Exercise prompt: For every entry below, give it back exactly and leave out any image.
Provided data Block Start
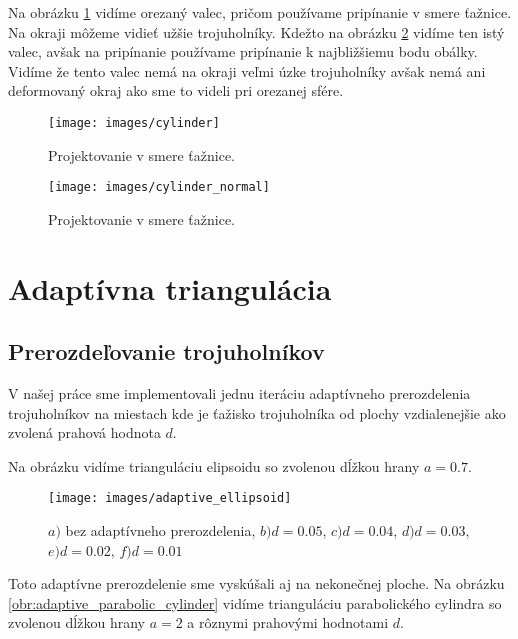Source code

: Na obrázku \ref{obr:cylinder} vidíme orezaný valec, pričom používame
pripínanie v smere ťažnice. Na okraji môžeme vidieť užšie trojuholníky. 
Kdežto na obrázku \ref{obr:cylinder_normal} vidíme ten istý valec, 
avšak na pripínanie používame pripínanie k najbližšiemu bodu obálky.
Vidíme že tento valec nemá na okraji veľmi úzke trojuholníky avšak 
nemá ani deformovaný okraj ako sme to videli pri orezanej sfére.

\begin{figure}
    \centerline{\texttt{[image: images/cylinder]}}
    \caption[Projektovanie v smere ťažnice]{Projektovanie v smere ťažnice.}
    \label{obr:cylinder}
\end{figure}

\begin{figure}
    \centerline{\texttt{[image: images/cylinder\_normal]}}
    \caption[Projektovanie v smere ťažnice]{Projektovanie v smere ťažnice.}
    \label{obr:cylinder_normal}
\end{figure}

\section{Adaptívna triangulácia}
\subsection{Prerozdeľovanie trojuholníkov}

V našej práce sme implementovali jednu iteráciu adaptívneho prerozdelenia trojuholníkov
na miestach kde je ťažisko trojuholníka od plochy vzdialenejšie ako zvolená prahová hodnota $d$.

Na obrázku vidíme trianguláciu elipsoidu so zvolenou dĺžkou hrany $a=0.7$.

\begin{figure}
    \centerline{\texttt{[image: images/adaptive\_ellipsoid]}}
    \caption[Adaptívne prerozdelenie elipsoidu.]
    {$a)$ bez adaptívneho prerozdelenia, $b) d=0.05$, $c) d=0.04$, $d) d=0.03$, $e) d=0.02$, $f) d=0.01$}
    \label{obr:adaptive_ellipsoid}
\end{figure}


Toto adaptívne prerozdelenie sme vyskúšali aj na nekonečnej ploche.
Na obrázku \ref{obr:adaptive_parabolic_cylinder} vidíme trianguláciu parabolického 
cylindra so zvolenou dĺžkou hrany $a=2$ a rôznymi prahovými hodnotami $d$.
Provided data Block End
Written response:
Source code

: Na obrázku \ref{obr:cylinder} vidíme orezaný valec, pričom používame
pripínanie v smere ťažnice. Na okraji môžeme vidieť užšie trojuholníky. 
Kdežto na obrázku \ref{obr:cylinder_normal} vidíme ten istý valec, 
avšak na pripínanie používame pripínanie k najbližšiemu bodu obálky.
Vidíme že tento valec nemá na okraji veľmi úzke trojuholníky avšak 
nemá ani deformovaný okraj ako sme to videli pri orezanej sfére.

\begin{figure}
    \centerline{\texttt{[image: images/cylinder]}}
    \caption[Projektovanie v smere ťažnice]{Projektovanie v smere ťažnice.}
    \label{obr:cylinder}
\end{figure}

\begin{figure}
    \centerline{\texttt{[image: images/cylinder\_normal]}}
    \caption[Projektovanie v smere ťažnice]{Projektovanie v smere ťažnice.}
    \label{obr:cylinder_normal}
\end{figure}

\section{Adaptívna triangulácia}
\subsection{Prerozdeľovanie trojuholníkov}

V našej práce sme implementovali jednu iteráciu adaptívneho prerozdelenia trojuholníkov
na miestach kde je ťažisko trojuholníka od plochy vzdialenejšie ako zvolená prahová hodnota $d$.

Na obrázku vidíme trianguláciu elipsoidu so zvolenou dĺžkou hrany $a=0.7$.

\begin{figure}
    \centerline{\texttt{[image: images/adaptive\_ellipsoid]}}
    \caption[Adaptívne prerozdelenie elipsoidu.]
    {$a)$ bez adaptívneho prerozdelenia, $b) d=0.05$, $c) d=0.04$, $d) d=0.03$, $e) d=0.02$, $f) d=0.01$}
    \label{obr:adaptive_ellipsoid}
\end{figure}


Toto adaptívne prerozdelenie sme vyskúšali aj na nekonečnej ploche.
Na obrázku \ref{obr:adaptive_parabolic_cylinder} vidíme trianguláciu parabolického 
cylindra so zvolenou dĺžkou hrany $a=2$ a rôznymi prahovými hodnotami $d$.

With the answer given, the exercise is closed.